_YOUR TASK_
Among the lines below, a stretch begins at the one with "- **Multiple Interfaces:**" and ends at the one with "- **Clean Organization:**". Repeat that stretch exactly, ends included.

_LISTED ENTRIES_
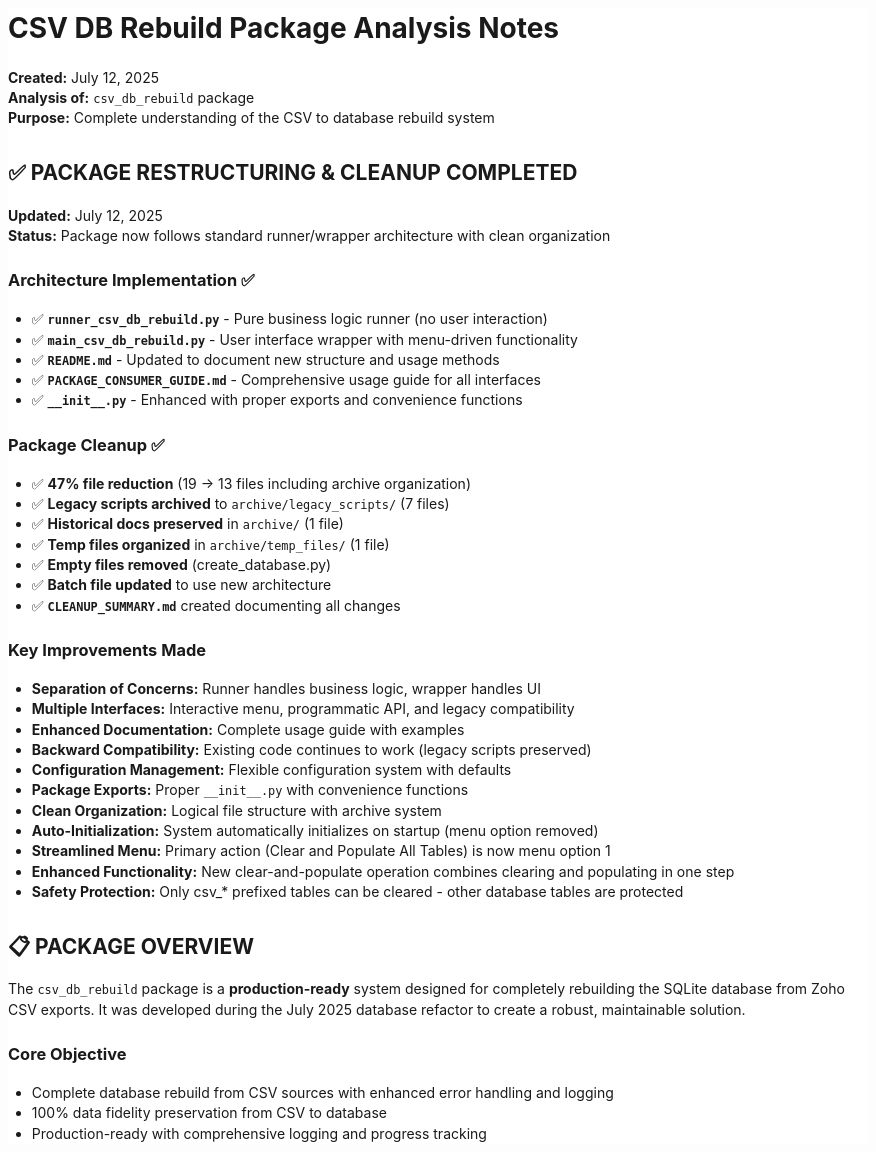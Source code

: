 # CSV DB Rebuild Package Analysis Notes

**Created:** July 12, 2025  
**Analysis of:** `csv_db_rebuild` package  
**Purpose:** Complete understanding of the CSV to database rebuild system

## ✅ **PACKAGE RESTRUCTURING & CLEANUP COMPLETED** 

**Updated:** July 12, 2025  
**Status:** Package now follows standard runner/wrapper architecture with clean organization

### Architecture Implementation ✅
- ✅ **`runner_csv_db_rebuild.py`** - Pure business logic runner (no user interaction)
- ✅ **`main_csv_db_rebuild.py`** - User interface wrapper with menu-driven functionality  
- ✅ **`README.md`** - Updated to document new structure and usage methods
- ✅ **`PACKAGE_CONSUMER_GUIDE.md`** - Comprehensive usage guide for all interfaces
- ✅ **`__init__.py`** - Enhanced with proper exports and convenience functions

### Package Cleanup ✅
- ✅ **47% file reduction** (19 → 13 files including archive organization)
- ✅ **Legacy scripts archived** to `archive/legacy_scripts/` (7 files)
- ✅ **Historical docs preserved** in `archive/` (1 file)  
- ✅ **Temp files organized** in `archive/temp_files/` (1 file)
- ✅ **Empty files removed** (create_database.py)
- ✅ **Batch file updated** to use new architecture
- ✅ **`CLEANUP_SUMMARY.md`** created documenting all changes

### Key Improvements Made
- **Separation of Concerns:** Runner handles business logic, wrapper handles UI
- **Multiple Interfaces:** Interactive menu, programmatic API, and legacy compatibility
- **Enhanced Documentation:** Complete usage guide with examples
- **Backward Compatibility:** Existing code continues to work (legacy scripts preserved)
- **Configuration Management:** Flexible configuration system with defaults
- **Package Exports:** Proper `__init__.py` with convenience functions
- **Clean Organization:** Logical file structure with archive system
- **Auto-Initialization:** System automatically initializes on startup (menu option removed)
- **Streamlined Menu:** Primary action (Clear and Populate All Tables) is now menu option 1
- **Enhanced Functionality:** New clear-and-populate operation combines clearing and populating in one step
- **Safety Protection:** Only csv_* prefixed tables can be cleared - other database tables are protected

## 📋 PACKAGE OVERVIEW

The `csv_db_rebuild` package is a **production-ready** system designed for completely rebuilding the SQLite database from Zoho CSV exports. It was developed during the July 2025 database refactor to create a robust, maintainable solution.

### Core Objective
- Complete database rebuild from CSV sources with enhanced error handling and logging
- 100% data fidelity preservation from CSV to database
- Production-ready with comprehensive logging and progress tracking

_WRITTEN REPLY_
- **Multiple Interfaces:** Interactive menu, programmatic API, and legacy compatibility
- **Enhanced Documentation:** Complete usage guide with examples
- **Backward Compatibility:** Existing code continues to work (legacy scripts preserved)
- **Configuration Management:** Flexible configuration system with defaults
- **Package Exports:** Proper `__init__.py` with convenience functions
- **Clean Organization:** Logical file structure with archive system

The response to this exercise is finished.